--- START ---

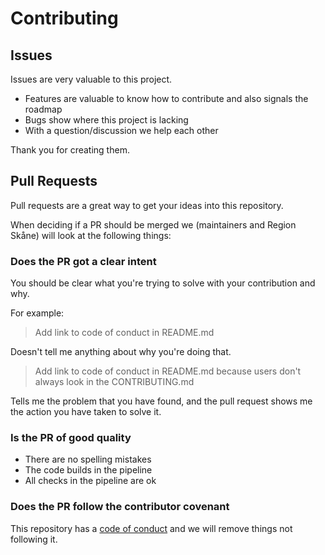 # Contributing

## Issues

Issues are very valuable to this project.

  - Features are valuable to know how to contribute and also signals the roadmap
  - Bugs show where this project is lacking
  - With a question/discussion we help each other

Thank you for creating them.

## Pull Requests

Pull requests are a great way to get your ideas into this repository.

When deciding if a PR should be merged we (maintainers and Region Skåne) will look at the following things:

### Does the PR got a clear intent

You should be clear what you're trying to solve with your
contribution and why.

For example:

> Add link to code of conduct in README.md

Doesn't tell me anything about why you're doing that.

> Add link to code of conduct in README.md because users don't always
> look in the CONTRIBUTING.md

Tells me the problem that you have found, and the pull request shows me
the action you have taken to solve it.

### Is the PR of good quality

  - There are no spelling mistakes
  - The code builds in the pipeline
  - All checks in the pipeline are ok

### Does the PR follow the contributor covenant

This repository has a [code of conduct](CODE_OF_CONDUCT.md) and we will
remove things not following it.
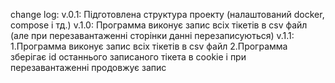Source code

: change log:
  v.0.1:
    Підготовлена структура проекту (налаштований docker, compose і тд.)
  v.1.0:
    Программа виконує запис всіх тікетів в csv файл (але при перезавантаженні сторінки данні перезаписуються)
  v.1.1:
    1.Программа виконує запис всіх тікетів в csv файл
    2.Программа зберігає id останнього записаного тікета в cookie і при перезавантаженні продовжує запис 
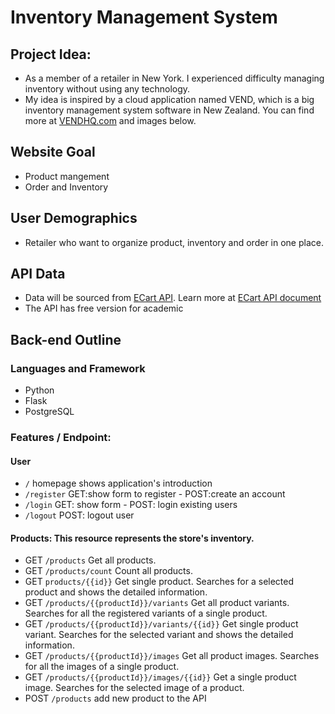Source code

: # Inventory Management System

## Project Idea:
- As a member of a retailer in New York. I experienced difficulty managing inventory without using any technology.
- My idea is inspired by a cloud application named VEND, which is a big inventory management system software in New Zealand. You can find more at [VENDHQ.com](https://www.vendhq.com/) and images below.

## Website Goal
- Product mangement
- Order and Inventory

## User Demographics
- Retailer who want to organize product, inventory and order in one place.

## API Data
- Data will be sourced from [ECart API](https://ecartapi.com/). Learn more at [ECart API document](https://docs.ecartapi.com/)
- The API has free version for academic

## Back-end Outline

### Languages and Framework
- Python
- Flask
- PostgreSQL

### Features / Endpoint:

#### User
- `/` homepage shows application's introduction
- `/register` GET:show form to register - POST:create an account
- `/login` GET: show form - POST: login existing users
- `/logout` POST: logout user
#### Products: This resource represents the store's inventory.
- GET `/products` Get all products.
- GET `/products/count` Count all products.
- GET `products/{{id}}` Get single product. Searches for a selected product and shows the detailed information.
- GET `/products/{{productId}}/variants` Get all product variants. Searches for all the registered variants of a single product.
- GET `/products/{{productId}}/variants/{{id}}` Get single product variant. Searches for the selected variant and shows the detailed information.
- GET `/products/{{productId}}/images` Get all product images. Searches for all the images of a single product.
- GET `/products/{{productId}}/images/{{id}}` Get a single product image. Searches for the selected image of a product.
- POST `/products` add new product to the API
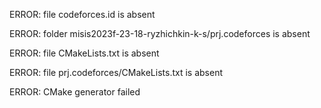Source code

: ERROR: file codeforces.id is absent
ERROR: folder misis2023f-23-18-ryzhichkin-k-s/prj.codeforces is absent
ERROR: file CMakeLists.txt is absent
ERROR: file prj.codeforces/CMakeLists.txt is absent
ERROR: CMake generator failed
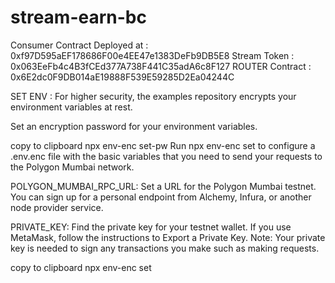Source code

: # stream-earn-bc

Consumer Contract Deployed at : 0xf97D595aEF178686F00e4EE47e1383DeFb9DB5E8
Stream Token : 0x063EeFb4c4B3fCEd377A738F441C35adA6c8F127
ROUTER Contract : 0x6E2dc0F9DB014aE19888F539E59285D2Ea04244C

SET ENV :
For higher security, the examples repository encrypts your environment variables at rest.

Set an encryption password for your environment variables.

copy to clipboard
npx env-enc set-pw
Run npx env-enc set to configure a .env.enc file with the basic variables that you need to send your requests to the Polygon Mumbai network.

POLYGON_MUMBAI_RPC_URL: Set a URL for the Polygon Mumbai testnet. You can sign up for a personal endpoint from Alchemy, Infura, or another node provider service.

PRIVATE_KEY: Find the private key for your testnet wallet. If you use MetaMask, follow the instructions to Export a Private Key. Note: Your private key is needed to sign any transactions you make such as making requests.

copy to clipboard
npx env-enc set
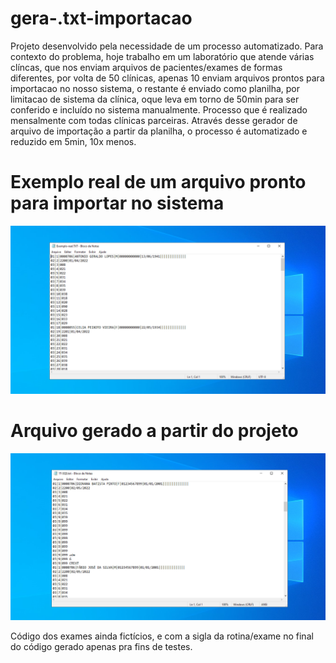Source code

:# gera-.txt-importacao

Projeto desenvolvido pela necessidade de um processo automatizado. Para contexto do problema, hoje trabalho em um laboratório que atende várias clíncas, que nos enviam arquivos de pacientes/exames de formas diferentes, por volta de 50 clínicas, apenas 10 enviam arquivos prontos para importacao no nosso sistema, o restante é enviado como planilha, por limitacao de sistema da clínica, oque leva em torno de 50min para ser conferido e incluído no sistema manualmente. Processo que é realizado mensalmente com todas clínicas parceiras.
Através desse gerador de arquivo de importação a partir da planilha, o processo é automatizado e reduzido em 5min, 10x menos.

# Exemplo real de um arquivo pronto para importar no sistema

![Screenshot](projeto_gmn/img/exemplo-real.png)

# Arquivo gerado a partir do projeto

![Screenshot](projeto_gmn/img/txt-gerado.png)

Código dos exames ainda fictícios, e com a sigla da rotina/exame no final do código gerado apenas pra fins de testes.
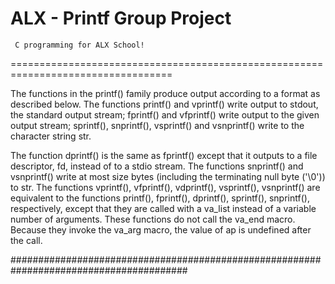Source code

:  ALX - Printf Group Project 
===========================
     C programming for ALX School!
==================================================================================

The  functions  in  the printf() family produce output according to a format as described below.  The functions printf() and vprintf()
write output to stdout, the standard output stream; fprintf() and vfprintf() write output  to  the  given  output  stream;  sprintf(),
snprintf(), vsprintf() and vsnprintf() write to the character string str.

The function dprintf() is the same as fprintf() except that it outputs to a file descriptor, fd, instead of to a stdio stream.
The functions snprintf() and vsnprintf() write at most size bytes (including the terminating null byte ('\0')) to str.
The  functions  vprintf(),  vfprintf(),  vdprintf(),  vsprintf(),  vsnprintf()  are  equivalent  to the functions printf(), fprintf(),
dprintf(), sprintf(), snprintf(), respectively, except that they are called with a va_list instead of a variable number of  arguments.
These functions do not call the va_end macro.  Because they invoke the va_arg macro, the value of ap is undefined after the call.

########################################################################################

--- END ---

▸ WHAT THE EXERCISE ASKS: Give again, exactly, the lines starting at the first entry above and ending at the line with "- There are no spelling mistakes"; please leave pictures out.

▸ RESPONSE BOX:
 # Contributing

## Issues

Issues are very valuable to this project.

  - Features are valuable to know how to contribute and also signals the roadmap
  - Bugs show where this project is lacking
  - With a question/discussion we help each other

Thank you for creating them.

## Pull Requests

Pull requests are a great way to get your ideas into this repository.

When deciding if a PR should be merged we (maintainers and Region Skåne) will look at the following things:

### Does the PR got a clear intent

You should be clear what you're trying to solve with your
contribution and why.

For example:

> Add link to code of conduct in README.md

Doesn't tell me anything about why you're doing that.

> Add link to code of conduct in README.md because users don't always
> look in the CONTRIBUTING.md

Tells me the problem that you have found, and the pull request shows me
the action you have taken to solve it.

### Is the PR of good quality

  - There are no spelling mistakes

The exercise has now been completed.